Servicio de Microbiología, Hospital Universitario Ramón y Cajal, and Instituto Ramón y Cajal de Investigación Sanitaria (IRYCIS), Madrid, Spain.
Red Española de Investigación en Patología Infecciosa (REIPI), Madrid, Spain.
mBio. 2017 Sep 26;8(5):e00959-17. doi: 10.1128/mBio.00959-17.
Cystic fibrosis (CF) lung microbiota composition has recently been redefined by the application of next-generation sequencing (NGS) tools, identifying, among others, previously undescribed anaerobic and uncultivable bacteria. In the present study, we monitored the fluctuations of this ecosystem in 15 CF patients during a 1-year follow-up period, describing for the first time, as far as we know, the presence of predator bacteria in the CF lung microbiome. In addition, a new computational model was developed to ascertain the hypothetical ecological repercussions of a prey-predator interaction in CF lung microbial communities. Fifteen adult CF patients, stratified according to their pulmonary function into mild ( = 5), moderate ( = 9), and severe ( = 1) disease, were recruited at the CF unit of the Ramón y Cajal University Hospital (Madrid, Spain). Each patient contributed three or four induced sputum samples during a 1-year follow-up period. Lung microbiota composition was determined by both cultivation and NGS techniques and was compared with the patients' clinical variables. Results revealed a particular microbiota composition for each patient that was maintained during the study period, although some fluctuations were detected without any clinical correlation. For the first time, and predator bacteria were shown in CF lung microbiota and reduced-genome bacterial parasites of the phylum were also consistently detected. The newly designed computational model allows us to hypothesize that inoculation of predators into the pulmonary microbiome might contribute to the control of chronic colonization by CF pathogens in early colonization stages. The application of NGS to sequential samples of CF patients demonstrated the complexity of the organisms present in the lung (156 species) and the constancy of basic individual colonization patterns, although some differences between samples from the same patient were observed, probably related to sampling bias. and predator bacteria were found for the first time by NGS as part of the CF lung microbiota, although their ecological significance needs to be clarified. The newly designed computational model allows us to hypothesize that inoculation of predators into the lung microbiome can eradicate CF pathogens in early stages of the process. Our data strongly suggest that lower respiratory microbiome fluctuations are not necessarily related to the patient's clinical status.

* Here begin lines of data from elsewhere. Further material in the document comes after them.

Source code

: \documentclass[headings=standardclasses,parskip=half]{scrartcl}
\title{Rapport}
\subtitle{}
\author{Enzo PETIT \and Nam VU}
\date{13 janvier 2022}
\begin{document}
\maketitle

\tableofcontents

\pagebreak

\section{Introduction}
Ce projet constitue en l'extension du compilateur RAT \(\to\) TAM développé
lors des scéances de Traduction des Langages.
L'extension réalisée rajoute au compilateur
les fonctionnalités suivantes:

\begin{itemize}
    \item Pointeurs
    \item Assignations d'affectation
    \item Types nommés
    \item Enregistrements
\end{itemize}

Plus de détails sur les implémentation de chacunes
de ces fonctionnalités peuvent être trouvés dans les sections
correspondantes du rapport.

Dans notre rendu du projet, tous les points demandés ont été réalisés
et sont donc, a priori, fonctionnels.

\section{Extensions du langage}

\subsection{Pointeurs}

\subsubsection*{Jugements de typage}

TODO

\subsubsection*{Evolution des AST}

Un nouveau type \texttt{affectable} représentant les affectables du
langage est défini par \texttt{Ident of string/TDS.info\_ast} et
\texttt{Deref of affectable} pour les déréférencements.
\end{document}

囊性纤维化 (CF) 肺部微生物群落组成最近通过下一代测序 (NGS) 工具得到了重新定义,确定了以前未描述的厌氧和不可培养细菌。在本研究中,我们在 1 年的随访期间监测了 15 名 CF 患者的这个生态系统的波动,首次描述了 CF 肺部微生物组中捕食菌的存在。此外,还开发了一种新的计算模型,以确定 CF 肺部微生物群落中捕食者-猎物相互作用的假设生态影响。15 名成年 CF 患者根据肺功能分为轻度 ( = 5)、中度 ( = 9) 和重度 ( = 1) 疾病,在西班牙马德里 Ramón y Cajal 大学医院的 CF 病房招募。每位患者在 1 年的随访期间贡献了 3 或 4 个诱导痰样本。通过培养和 NGS 技术确定肺部微生物群落组成,并与患者的临床变量进行比较。结果显示,每个患者都有特定的微生物群落组成,在研究期间保持不变,尽管没有任何临床相关性的检测到一些波动。首次在 CF 肺部微生物组中显示出 和 捕食菌,并且还一致检测到了门的减少基因组细菌寄生虫。新设计的计算模型使我们能够假设将捕食者接种到肺部微生物组中可能有助于在早期定植阶段控制 CF 病原体的慢性定植。将 NGS 应用于 CF 患者的连续样本中,证明了存在于肺部的生物体的复杂性 (156 种),并且基本个体定植模式的恒定性,尽管观察到来自同一患者的样本之间存在一些差异,可能与采样偏差有关。首次通过 NGS 在 CF 肺部微生物组中发现 和 捕食菌,尽管它们的生态意义需要进一步澄清。新设计的计算模型使我们能够假设将捕食者接种到肺部微生物组中可以在该过程的早期阶段消灭 CF 病原体。我们的数据强烈表明,下呼吸道微生物组的波动不一定与患者的临床状况有关。